Typically, cramming everything into a single expression is the best way to optimize, but not always. At some point, the expression will become so complex that the compiler will be forced to break it up on its own. But frequently you can do a better job than the compiler. Try it!

Integer multiplication

Prior to the Pentium II, integer multiplication was quite expensive. With the arrival of the Pentium II however, integer multiplication has dropped down to the same one-cycle execution time as most other instructions. Additionally, the compiler will avoid doing multiplication by a constant if the same can be accomplished by utilizing addition, shifting and the lea instruction (mentioned below). Thus, you need to take your target processor into account when choosing whether to use multiplication or use some other equivalent method.

Comparison of a variable against multiple ordinal constants

This topic sounds heavy but only boils down to statements like these:

if (x > = 0) and (x < = 10) then
  DoSomething;

if (((c > = 'a') and (c < = 'z')) or 
    ((c > = '0') and (c < = '9'))) then
  DoSomething;

In each case, there is only a single variable and it is compared to multiple constants. It may be slightly more efficient and arguably clearer when the above code is expressed as:

if x in [0..10] then
  DoSomething;

if c in ['0'..'9', 'a'..'z'] then
  DoSomething;

The improvement in efficiency depends upon the likelihood of, for instance x bein within the range versus being out of the range. If it is more likely to be within the range then the set notation is better. Efficiency of the set notation increases as the number of sub-ranges increases. However, there is an inherent limitation on sets that limit them to 256 elements. This restricts this usage to values between 0 and 255 for integer types. For the full range of integers you can use this notation:

case x of
  0..10: DoSomething;
end;

case c of 
  'a'..'z',
  '0'..'9' : DoSomething;
end;

which produces equivalent code, but is not as elegant.

Advanced note: This operation may use an additional CPU register.

`movzx` vs `xor/mov`

A common requirement is to load values smaller than 32 bits in to a register. Since they do not overwrite the entire register it is necessary to zero out the register first. Alternatively, you can use the built in instruction movzx (move with zero extend). On Pentiums and before this instruction was slower than using xor reg,reg/mov reg,{value}. However, The PII has streamlined this instruction so that now it is prefered over the xor/mov combination. Note that the compiler chooses between these two options based on a set of rules that is apparently fairly complicated, as I have yet to figure them out.

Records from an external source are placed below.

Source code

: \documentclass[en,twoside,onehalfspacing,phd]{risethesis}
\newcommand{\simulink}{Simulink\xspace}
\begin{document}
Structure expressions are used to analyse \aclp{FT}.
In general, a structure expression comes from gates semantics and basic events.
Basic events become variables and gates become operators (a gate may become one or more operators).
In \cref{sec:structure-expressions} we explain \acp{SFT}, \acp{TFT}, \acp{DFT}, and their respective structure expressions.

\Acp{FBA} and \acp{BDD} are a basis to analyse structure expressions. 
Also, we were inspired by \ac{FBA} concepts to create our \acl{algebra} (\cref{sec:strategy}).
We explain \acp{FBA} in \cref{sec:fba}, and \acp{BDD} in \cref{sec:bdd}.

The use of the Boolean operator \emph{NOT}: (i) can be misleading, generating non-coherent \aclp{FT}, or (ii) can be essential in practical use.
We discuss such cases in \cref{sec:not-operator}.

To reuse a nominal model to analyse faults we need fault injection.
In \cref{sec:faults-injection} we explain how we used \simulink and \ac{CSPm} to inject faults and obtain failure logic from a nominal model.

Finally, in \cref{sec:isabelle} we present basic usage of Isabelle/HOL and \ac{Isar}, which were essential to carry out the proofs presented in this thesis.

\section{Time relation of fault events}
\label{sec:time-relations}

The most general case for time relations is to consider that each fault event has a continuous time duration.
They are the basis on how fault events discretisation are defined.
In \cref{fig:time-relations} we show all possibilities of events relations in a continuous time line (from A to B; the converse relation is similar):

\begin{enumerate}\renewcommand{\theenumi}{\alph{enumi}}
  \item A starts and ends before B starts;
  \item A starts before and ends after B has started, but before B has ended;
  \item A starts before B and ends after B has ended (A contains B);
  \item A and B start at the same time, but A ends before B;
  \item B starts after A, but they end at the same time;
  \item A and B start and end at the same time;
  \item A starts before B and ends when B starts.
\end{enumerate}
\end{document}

Utilizing the LEA assembler instruction

There is an assembler instruction called LEA (Load Effective Address) that can do a couple operations at once. The only way to consciously take advantage of this instruction in Delphi is with array notation. For it to be fully effective, the array variable itself must be used again after the desired "trick" location. For example the following snippet is from a routine that calculates the length of a Pchar (StrLen) string (i.e. the position of the first #0 character). A total of four characters are processed at a time. Notice the usage of q in the calculation of r2.

function StrLenPas(tStr: PChar): integer; 
var
  p: ^Cardinal; 
  q: PChar; 
  bytes, r1, r2: Cardinal; 
begin 
...
  q := PChar(p^); // load 4 characters into q 
  r2 := Cardinal(@q[-$01010101]); // subtract 1 from each char (utilizing LEA) 
  r1 := Cardinal(q) xor $80808080; // check top bit (q must be used again) 
  bytes := r1 and r2; // distinguish between chars>127 and zero.     
  inc(p); 
... 
end;

Performance of large integer types

If you need to work with integers larger than can fit in longint, you have a couple of options (int64, comp, double, and extended). Three of these types are actually floating point types. Consequently they are not completely interchangeable. Only the relatively new int64 is completely handled as an integer. comp is sort of a hybrid in that it is stored as an 8 byte integer (the same as int64) but all operations are performed as floating point. Borland has officially designated comp as obsolete, and instead favors int64. However, as can be seen in the following table, comp enjoys a substantial performance lead in some circumstances. Extended and double can also be used to operate on large intergers although care must be taken to ensure that the lack of periodic rounding doesn't accumulate to the point of changing the answer. Shown below are the measured CPU Pentium II cycles for each operation with random values in the range (0 < x < 2^63). "Ovhd" refers to the overhed associated with making a function call and assignment with this type. LongInt is included for comparison purposes only.

              ovhd     add      mult     div
     Longint    2      1        1        4.7
     Comp      40      4.3      4.4     34
     int64     19      2.6     26.2    804
     double    25      3.1      1.3     35.8
     extended  43      4.1      3.2     34.4

Note: that the out-of-order execution capabilities of the Pentium II make precise timing measurements nearly impossible for individual operations. Consequently, the cycle counts shown above should only be considered approximate.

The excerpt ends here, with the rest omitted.